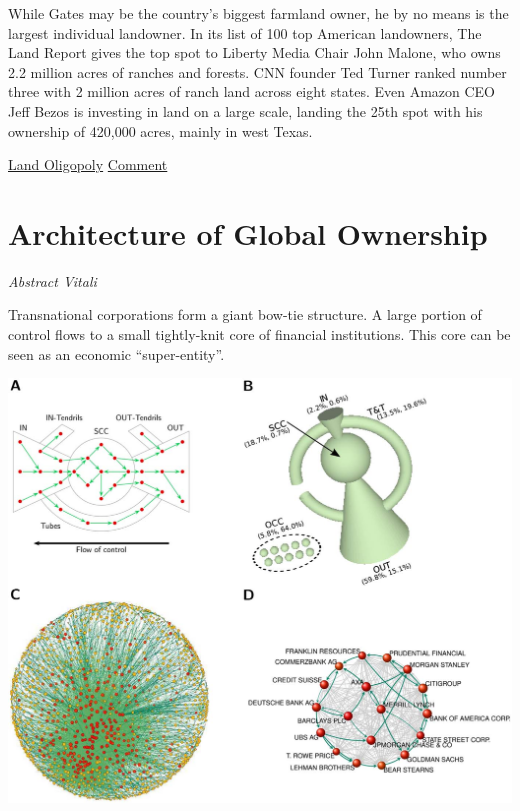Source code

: \documentclass[
]{book}
\begin{document}
While Gates may be the country's biggest farmland owner,
he by no means is the largest individual landowner.
In its list of 100 top American landowners,
The Land Report gives the top spot to Liberty Media Chair John Malone,
who owns 2.2 million acres of ranches and forests.
CNN founder Ted Turner ranked number three with 2 million acres of ranch land
across eight states.
Even Amazon CEO Jeff Bezos is investing in land on a large scale,
landing the 25th spot with his ownership of 420,000 acres,
mainly in west Texas.

\href{https://www.forbes.com/sites/arielshapiro/2021/01/14/americas-biggest-owner-of-farmland-is-now-bill-gates-bezos-turner/}{Land Oligopoly}
\href{https://www.theguardian.com/commentisfree/2021/apr/05/bill-gates-climate-crisis-farmland}{Comment}

\hypertarget{architecture-of-global-ownership}{%
\section{Architecture of Global Ownership}\label{architecture-of-global-ownership}}

\emph{Abstract Vitali}

Transnational corporations form a giant bow-tie structure.
A large portion of control flows to a small tightly-knit core of financial institutions.
This core can be seen as an economic ``super-entity''.

\includegraphics{fig/Vitali_2D.png}
\end{document}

→ What this task involves
Could you find every line in the records above that contains the word "architecture" and copy it?

→ Final answer
\hypertarget{architecture-of-global-ownership}{%
\section{Architecture of Global Ownership}\label{architecture-of-global-ownership}}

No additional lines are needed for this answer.